DATA SHOWN:
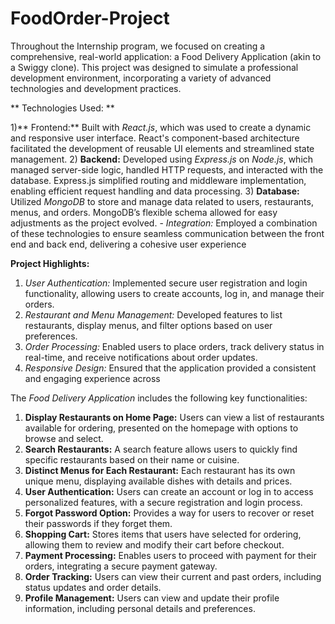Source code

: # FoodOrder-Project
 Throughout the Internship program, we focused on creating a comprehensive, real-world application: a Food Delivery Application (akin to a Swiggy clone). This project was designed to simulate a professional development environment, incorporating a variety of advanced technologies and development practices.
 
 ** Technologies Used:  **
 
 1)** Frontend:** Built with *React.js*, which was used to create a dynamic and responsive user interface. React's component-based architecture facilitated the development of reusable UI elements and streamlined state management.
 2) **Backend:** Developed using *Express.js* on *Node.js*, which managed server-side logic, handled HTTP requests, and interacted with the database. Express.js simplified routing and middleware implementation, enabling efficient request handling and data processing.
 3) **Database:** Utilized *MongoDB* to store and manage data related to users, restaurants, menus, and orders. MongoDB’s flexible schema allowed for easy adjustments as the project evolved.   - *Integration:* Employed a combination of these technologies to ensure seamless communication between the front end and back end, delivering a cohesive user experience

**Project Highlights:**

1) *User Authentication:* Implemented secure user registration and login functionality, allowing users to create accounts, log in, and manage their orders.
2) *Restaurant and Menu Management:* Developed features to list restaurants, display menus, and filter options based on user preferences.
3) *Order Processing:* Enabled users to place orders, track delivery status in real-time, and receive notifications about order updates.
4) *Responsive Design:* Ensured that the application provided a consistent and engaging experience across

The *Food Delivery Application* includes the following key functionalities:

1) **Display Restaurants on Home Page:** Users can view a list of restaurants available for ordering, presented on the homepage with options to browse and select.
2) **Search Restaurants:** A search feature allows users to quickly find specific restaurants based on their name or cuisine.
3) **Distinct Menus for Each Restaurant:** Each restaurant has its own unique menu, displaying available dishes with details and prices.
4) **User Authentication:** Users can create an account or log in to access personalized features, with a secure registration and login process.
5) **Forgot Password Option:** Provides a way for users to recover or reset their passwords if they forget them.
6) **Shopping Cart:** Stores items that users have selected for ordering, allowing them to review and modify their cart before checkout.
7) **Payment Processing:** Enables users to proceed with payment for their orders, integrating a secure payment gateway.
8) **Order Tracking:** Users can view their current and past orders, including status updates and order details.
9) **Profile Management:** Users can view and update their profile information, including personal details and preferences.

BRIEF:
Your task is to transcribe, with no changes, only the lines of the listing above that lie between the line holding "The *Food Delivery" and the line holding "3) **Distinct Menus", inclusive.

REPLY TO THE TASK:
The *Food Delivery Application* includes the following key functionalities:

1) **Display Restaurants on Home Page:** Users can view a list of restaurants available for ordering, presented on the homepage with options to browse and select.
2) **Search Restaurants:** A search feature allows users to quickly find specific restaurants based on their name or cuisine.
3) **Distinct Menus for Each Restaurant:** Each restaurant has its own unique menu, displaying available dishes with details and prices.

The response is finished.